**Your goal**.
Write the records out again exactly, but without pictures.

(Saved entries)
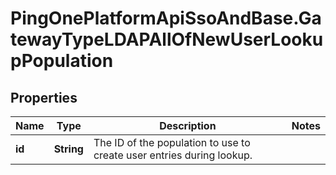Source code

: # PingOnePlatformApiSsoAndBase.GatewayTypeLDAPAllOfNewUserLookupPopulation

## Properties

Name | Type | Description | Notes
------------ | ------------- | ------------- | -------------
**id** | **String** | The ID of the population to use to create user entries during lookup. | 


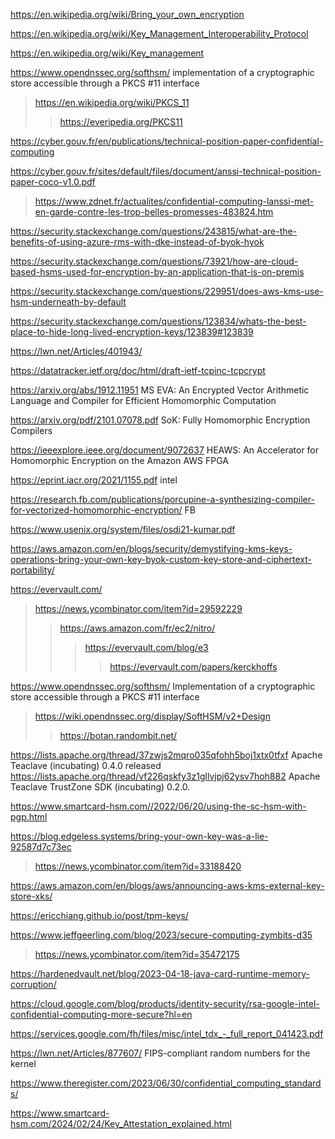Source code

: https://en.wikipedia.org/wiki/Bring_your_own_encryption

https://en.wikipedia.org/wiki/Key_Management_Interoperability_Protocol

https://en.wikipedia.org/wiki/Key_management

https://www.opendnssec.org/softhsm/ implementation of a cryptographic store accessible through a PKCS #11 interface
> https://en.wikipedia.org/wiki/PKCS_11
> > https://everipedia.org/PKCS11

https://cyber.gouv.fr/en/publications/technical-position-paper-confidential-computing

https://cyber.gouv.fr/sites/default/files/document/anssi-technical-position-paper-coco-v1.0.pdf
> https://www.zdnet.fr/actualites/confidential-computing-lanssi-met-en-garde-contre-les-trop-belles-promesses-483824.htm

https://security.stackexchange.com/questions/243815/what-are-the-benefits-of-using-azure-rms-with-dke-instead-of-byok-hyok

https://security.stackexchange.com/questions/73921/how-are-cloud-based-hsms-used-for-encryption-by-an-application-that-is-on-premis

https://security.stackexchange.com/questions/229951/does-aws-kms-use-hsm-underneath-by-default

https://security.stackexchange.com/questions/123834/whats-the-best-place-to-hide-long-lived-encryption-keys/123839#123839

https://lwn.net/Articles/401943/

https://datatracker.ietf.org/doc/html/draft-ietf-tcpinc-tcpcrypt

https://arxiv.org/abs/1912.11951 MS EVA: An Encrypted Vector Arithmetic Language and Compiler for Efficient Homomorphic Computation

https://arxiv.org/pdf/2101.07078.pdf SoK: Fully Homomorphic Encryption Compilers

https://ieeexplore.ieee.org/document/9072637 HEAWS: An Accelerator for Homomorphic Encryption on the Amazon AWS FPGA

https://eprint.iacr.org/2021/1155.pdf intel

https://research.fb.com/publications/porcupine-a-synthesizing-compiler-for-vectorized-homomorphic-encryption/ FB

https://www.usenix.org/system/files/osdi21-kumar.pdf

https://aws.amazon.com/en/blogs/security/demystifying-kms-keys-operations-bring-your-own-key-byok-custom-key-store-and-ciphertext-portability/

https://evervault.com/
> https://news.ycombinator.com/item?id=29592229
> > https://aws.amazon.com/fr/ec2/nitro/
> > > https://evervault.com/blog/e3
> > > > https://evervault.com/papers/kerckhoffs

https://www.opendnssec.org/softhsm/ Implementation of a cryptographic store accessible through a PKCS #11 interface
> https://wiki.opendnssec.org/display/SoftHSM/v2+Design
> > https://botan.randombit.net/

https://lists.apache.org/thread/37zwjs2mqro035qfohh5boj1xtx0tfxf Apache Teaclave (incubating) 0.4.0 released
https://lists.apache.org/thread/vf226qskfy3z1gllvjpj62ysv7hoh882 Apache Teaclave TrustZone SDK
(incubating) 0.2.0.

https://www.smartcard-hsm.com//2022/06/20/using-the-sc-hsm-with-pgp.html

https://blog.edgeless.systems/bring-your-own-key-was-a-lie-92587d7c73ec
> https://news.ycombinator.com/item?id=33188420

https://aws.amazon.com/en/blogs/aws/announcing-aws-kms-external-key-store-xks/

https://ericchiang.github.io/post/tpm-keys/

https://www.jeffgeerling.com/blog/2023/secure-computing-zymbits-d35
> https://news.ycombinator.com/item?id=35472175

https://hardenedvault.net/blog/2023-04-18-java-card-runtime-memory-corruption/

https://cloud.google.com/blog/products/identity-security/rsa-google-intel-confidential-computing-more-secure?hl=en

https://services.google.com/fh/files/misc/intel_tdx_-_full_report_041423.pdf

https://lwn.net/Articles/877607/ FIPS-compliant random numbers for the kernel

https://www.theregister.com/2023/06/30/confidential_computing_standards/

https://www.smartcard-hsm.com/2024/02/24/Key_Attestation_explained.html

**The completed task**.
Source code

: # PingOnePlatformApiSsoAndBase.GatewayTypeLDAPAllOfNewUserLookupPopulation

## Properties

Name | Type | Description | Notes
------------ | ------------- | ------------- | -------------
**id** | **String** | The ID of the population to use to create user entries during lookup. | 


Source code

: https://en.wikipedia.org/wiki/Bring_your_own_encryption

https://en.wikipedia.org/wiki/Key_Management_Interoperability_Protocol

https://en.wikipedia.org/wiki/Key_management

https://www.opendnssec.org/softhsm/ implementation of a cryptographic store accessible through a PKCS #11 interface
> https://en.wikipedia.org/wiki/PKCS_11
> > https://everipedia.org/PKCS11

https://cyber.gouv.fr/en/publications/technical-position-paper-confidential-computing

https://cyber.gouv.fr/sites/default/files/document/anssi-technical-position-paper-coco-v1.0.pdf
> https://www.zdnet.fr/actualites/confidential-computing-lanssi-met-en-garde-contre-les-trop-belles-promesses-483824.htm

https://security.stackexchange.com/questions/243815/what-are-the-benefits-of-using-azure-rms-with-dke-instead-of-byok-hyok

https://security.stackexchange.com/questions/73921/how-are-cloud-based-hsms-used-for-encryption-by-an-application-that-is-on-premis

https://security.stackexchange.com/questions/229951/does-aws-kms-use-hsm-underneath-by-default

https://security.stackexchange.com/questions/123834/whats-the-best-place-to-hide-long-lived-encryption-keys/123839#123839

https://lwn.net/Articles/401943/

https://datatracker.ietf.org/doc/html/draft-ietf-tcpinc-tcpcrypt

https://arxiv.org/abs/1912.11951 MS EVA: An Encrypted Vector Arithmetic Language and Compiler for Efficient Homomorphic Computation

https://arxiv.org/pdf/2101.07078.pdf SoK: Fully Homomorphic Encryption Compilers

https://ieeexplore.ieee.org/document/9072637 HEAWS: An Accelerator for Homomorphic Encryption on the Amazon AWS FPGA

https://eprint.iacr.org/2021/1155.pdf intel

https://research.fb.com/publications/porcupine-a-synthesizing-compiler-for-vectorized-homomorphic-encryption/ FB

https://www.usenix.org/system/files/osdi21-kumar.pdf

https://aws.amazon.com/en/blogs/security/demystifying-kms-keys-operations-bring-your-own-key-byok-custom-key-store-and-ciphertext-portability/

https://evervault.com/
> https://news.ycombinator.com/item?id=29592229
> > https://aws.amazon.com/fr/ec2/nitro/
> > > https://evervault.com/blog/e3
> > > > https://evervault.com/papers/kerckhoffs

https://www.opendnssec.org/softhsm/ Implementation of a cryptographic store accessible through a PKCS #11 interface
> https://wiki.opendnssec.org/display/SoftHSM/v2+Design
> > https://botan.randombit.net/

https://lists.apache.org/thread/37zwjs2mqro035qfohh5boj1xtx0tfxf Apache Teaclave (incubating) 0.4.0 released
https://lists.apache.org/thread/vf226qskfy3z1gllvjpj62ysv7hoh882 Apache Teaclave TrustZone SDK
(incubating) 0.2.0.

https://www.smartcard-hsm.com//2022/06/20/using-the-sc-hsm-with-pgp.html

https://blog.edgeless.systems/bring-your-own-key-was-a-lie-92587d7c73ec
> https://news.ycombinator.com/item?id=33188420

https://aws.amazon.com/en/blogs/aws/announcing-aws-kms-external-key-store-xks/

https://ericchiang.github.io/post/tpm-keys/

https://www.jeffgeerling.com/blog/2023/secure-computing-zymbits-d35
> https://news.ycombinator.com/item?id=35472175

https://hardenedvault.net/blog/2023-04-18-java-card-runtime-memory-corruption/

https://cloud.google.com/blog/products/identity-security/rsa-google-intel-confidential-computing-more-secure?hl=en

https://services.google.com/fh/files/misc/intel_tdx_-_full_report_041423.pdf

https://lwn.net/Articles/877607/ FIPS-compliant random numbers for the kernel

https://www.theregister.com/2023/06/30/confidential_computing_standards/

https://www.smartcard-hsm.com/2024/02/24/Key_Attestation_explained.html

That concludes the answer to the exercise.